结果显示,低氧实验组的HbF+细胞比例明显高于常氧组(图2),低氧能够显著激活HBG的表达,促进胎儿型血红蛋白(HbF)的生成。
以上所述实施例仅表达了本发明的几种实施方式,其描述较为具体和详细,但并不能因此而理解为对发明专利范围的限制。应当指出的是,对于本领域的普通技术人员来说,在不脱离本发明构思的前提下,还可以做出若干变形和改进,这些都属于本发明的保护范围。

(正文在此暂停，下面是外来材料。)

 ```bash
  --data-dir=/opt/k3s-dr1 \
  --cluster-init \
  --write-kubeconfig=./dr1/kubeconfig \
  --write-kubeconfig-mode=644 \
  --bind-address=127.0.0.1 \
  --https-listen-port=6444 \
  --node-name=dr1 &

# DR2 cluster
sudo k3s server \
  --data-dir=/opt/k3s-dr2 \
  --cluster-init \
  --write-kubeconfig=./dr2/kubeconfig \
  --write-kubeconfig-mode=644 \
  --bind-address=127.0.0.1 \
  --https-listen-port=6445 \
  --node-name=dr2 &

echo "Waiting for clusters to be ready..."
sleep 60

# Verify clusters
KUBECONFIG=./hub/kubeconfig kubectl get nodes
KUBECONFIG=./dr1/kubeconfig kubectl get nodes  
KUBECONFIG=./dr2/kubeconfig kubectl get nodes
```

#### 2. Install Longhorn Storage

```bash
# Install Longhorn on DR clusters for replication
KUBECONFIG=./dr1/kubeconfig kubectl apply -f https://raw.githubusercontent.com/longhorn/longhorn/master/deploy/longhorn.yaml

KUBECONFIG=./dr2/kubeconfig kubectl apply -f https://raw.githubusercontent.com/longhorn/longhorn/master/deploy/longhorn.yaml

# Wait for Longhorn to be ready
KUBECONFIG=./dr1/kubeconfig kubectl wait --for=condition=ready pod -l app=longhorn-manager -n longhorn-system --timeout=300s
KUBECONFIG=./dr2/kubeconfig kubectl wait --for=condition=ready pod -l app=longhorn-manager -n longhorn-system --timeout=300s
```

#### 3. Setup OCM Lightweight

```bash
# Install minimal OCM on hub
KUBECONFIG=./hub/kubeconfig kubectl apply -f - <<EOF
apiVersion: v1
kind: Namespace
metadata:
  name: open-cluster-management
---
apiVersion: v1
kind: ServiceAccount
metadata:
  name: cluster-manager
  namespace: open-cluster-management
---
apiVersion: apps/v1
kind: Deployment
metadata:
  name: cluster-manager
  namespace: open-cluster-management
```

因此,本发明专利的保护范围应以所附权利要求为准。
Claims (8)
1.一种重新激活人γ-珠蛋白基因表达的方法,其特征在于,所述方法为提供人造血干/祖细胞培养的低氧环境或者模拟低氧环境的药物。
2.根据权利要求1所述重新激活人γ-珠蛋白基因表达的方法,其特征在于,所述低氧方法能激活HBG表达,促进胎儿型血红蛋白HbF生成,低氧所诱导的红细胞制品能够用于治疗或改善血红蛋白病等血液病所引发的贫血症状。
3.根据权利要求1所述重新激活人γ-珠蛋白基因表达的方法,其特征在于,所述低氧环境为氧含量3±2%。
4.根据权利要求1所述重新激活人γ-珠蛋白基因表达的方法,其特征在于,所述模拟低氧环境的药物为FG-4592、COCl2、去铁胺中的一种或几种。
5.根据权利要求1所述重新激活人γ-珠蛋白基因表达的方法,其特征在于,所述模拟低氧环境的药物还含有一种或多种药学上可接受的辅料或载体。
6.根据权利要求1所述重新激活人γ-珠蛋白基因表达的方法,其特征在于,所述辅料或载体包括药学领域常规的稀释剂、赋形剂、填充剂、粘合剂、湿润剂、崩解剂、吸收促进剂、表面活性剂、吸附载体、润滑剂中的一种或几种。
7.根据权利要求1所述重新激活人γ-珠蛋白基因表达的方法,其特征在于,所述模拟低氧环境的药物制成的剂型选自片剂、胶囊剂、泡腾片、颗粒剂、散剂、分散片、口服液、丸剂或注射剂。
8.根据权利要求1所述重新激活人γ-珠蛋白基因表达的方法,其特征在于,所述造血干/祖细胞来源于脐带血、骨髓或外周血。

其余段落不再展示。